I’m a letter you’re a letter
we crossed in the mail

sealed and going
plain and enigmatic

but just between us we are either here or there
the messages we are not meant for either

machines are how this world communicates with itself
but some machines – like guitars—bring messages from the dead
faster than we here to ourselves

all musical instruments do including the human voice

and speaking of David Franks, Betsy Boyd you are one helluva post office

letter to the dead DF via BB
next day Laura finds
DEAD LETTERS by DF
with page-targets riddled by BBs

I said if anybody can get a message thru
David will

so here it is
if you like it here get thee machined
if not
let song wing it


mental geography is geography
the same topos as what’s out the window
it goes on named out there and unnamed in the mind

no ideas but in things indeed
including things of the mind

mind topos and geo-features going on without a break
all of them here and there
both hi tree and what did I just say

the wave of event made of all particles sensible and undetected

it’s the stuff that travels back and forth that interests the back and the forth

the messaging

oh and those lips
I put that letter in and there were three
eros cupid and psyche

on their way somewhere busy busy

or da capo
this world is just what the dead say
not to anyone
just talking

do we talk back
oh yes we do



2.5.10

the dead are grateful to this world
which is why the Grateful Dead are still alive
and this world is grateful to the dead
for saying what they say

metaphors less apt than comparisons even
because they introduce chronology where there is only continuity

beside only some of the Dead are dead


Physical (named, "solid") is the same as mental (polynamed, in flux), one topos

In the 20th century we feared machines for becoming like people, and taking over, but in the 21st we have become more like machines, so we no longer fear them; we percieve them as ideal rather than scary. They have taken over. My body, my machine. The only thing that stood between our perfect union was psychology, but pills have gotten rid of it.

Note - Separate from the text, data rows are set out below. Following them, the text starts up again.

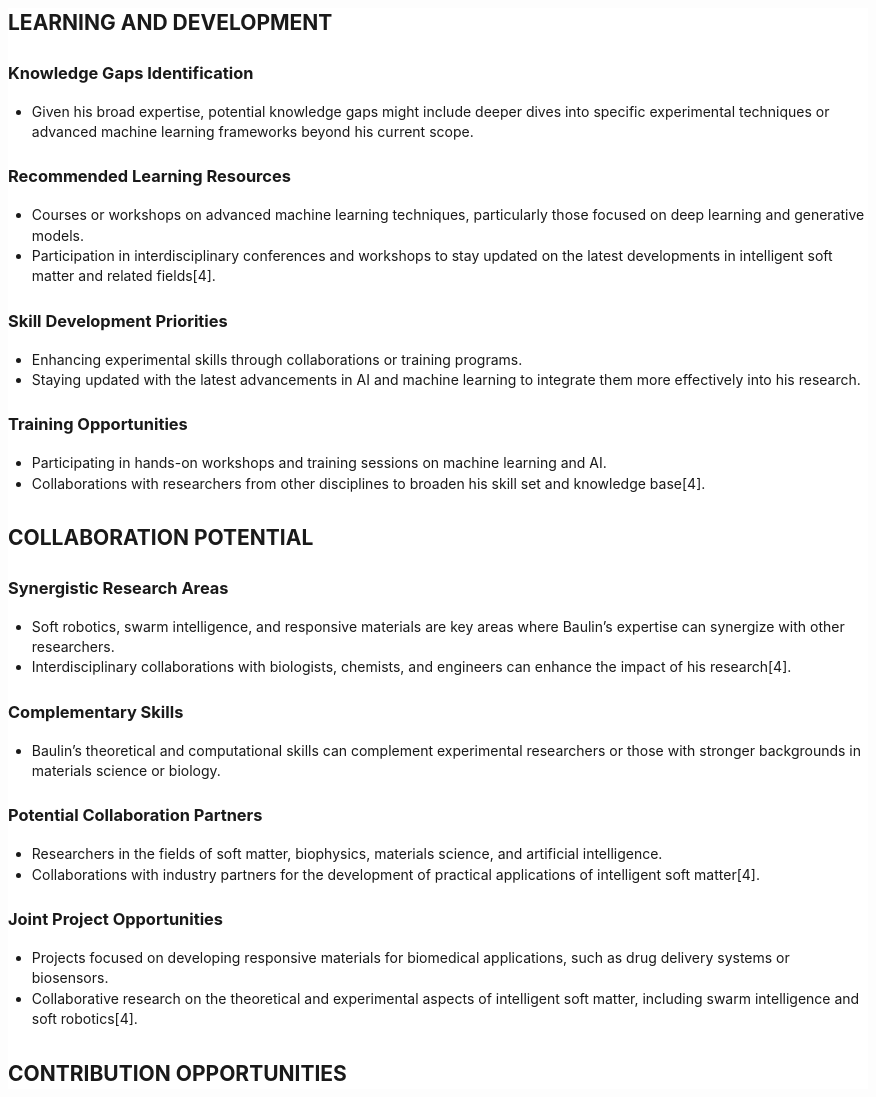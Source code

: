 ## LEARNING AND DEVELOPMENT

### Knowledge Gaps Identification
- Given his broad expertise, potential knowledge gaps might include deeper dives into specific experimental techniques or advanced machine learning frameworks beyond his current scope.

### Recommended Learning Resources
- Courses or workshops on advanced machine learning techniques, particularly those focused on deep learning and generative models.
- Participation in interdisciplinary conferences and workshops to stay updated on the latest developments in intelligent soft matter and related fields[4].

### Skill Development Priorities
- Enhancing experimental skills through collaborations or training programs.
- Staying updated with the latest advancements in AI and machine learning to integrate them more effectively into his research.

### Training Opportunities
- Participating in hands-on workshops and training sessions on machine learning and AI.
- Collaborations with researchers from other disciplines to broaden his skill set and knowledge base[4].

## COLLABORATION POTENTIAL

### Synergistic Research Areas
- Soft robotics, swarm intelligence, and responsive materials are key areas where Baulin’s expertise can synergize with other researchers.
- Interdisciplinary collaborations with biologists, chemists, and engineers can enhance the impact of his research[4].

### Complementary Skills
- Baulin’s theoretical and computational skills can complement experimental researchers or those with stronger backgrounds in materials science or biology.

### Potential Collaboration Partners
- Researchers in the fields of soft matter, biophysics, materials science, and artificial intelligence.
- Collaborations with industry partners for the development of practical applications of intelligent soft matter[4].

### Joint Project Opportunities
- Projects focused on developing responsive materials for biomedical applications, such as drug delivery systems or biosensors.
- Collaborative research on the theoretical and experimental aspects of intelligent soft matter, including swarm intelligence and soft robotics[4].

## CONTRIBUTION OPPORTUNITIES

(not novels though: they insist: the dead skin of the word)

7.18.10

blue jew at boston diner

a blue jew
a horny jew
a jew with blue balls
an old boston jew
where the snow is blue
the blue-cheese burger
overdone by the black-blue
short-order cook from benares
with the blue elephant inked on her ankle
the sky is blue in benares
the snow is eggplant blue in boston
oh blue jew blue jew
the books are dusty and blue
you read them all when they were new
oh daddy sylvia way outrhymed you





  Andrei Codrescu was born in Sibiu, Romania on December 20, 1946; emigrated to the United States in 1966; became a U.S. citizen in 1981; is a poet, novelist, essayist, screenwriter, a columnist on National Public Radio, and editor of a literary journal online at www.corpse.org. Andrei is also the MacCurdy Distinguished Professor of English at Louisiana State University in Baton Rouge.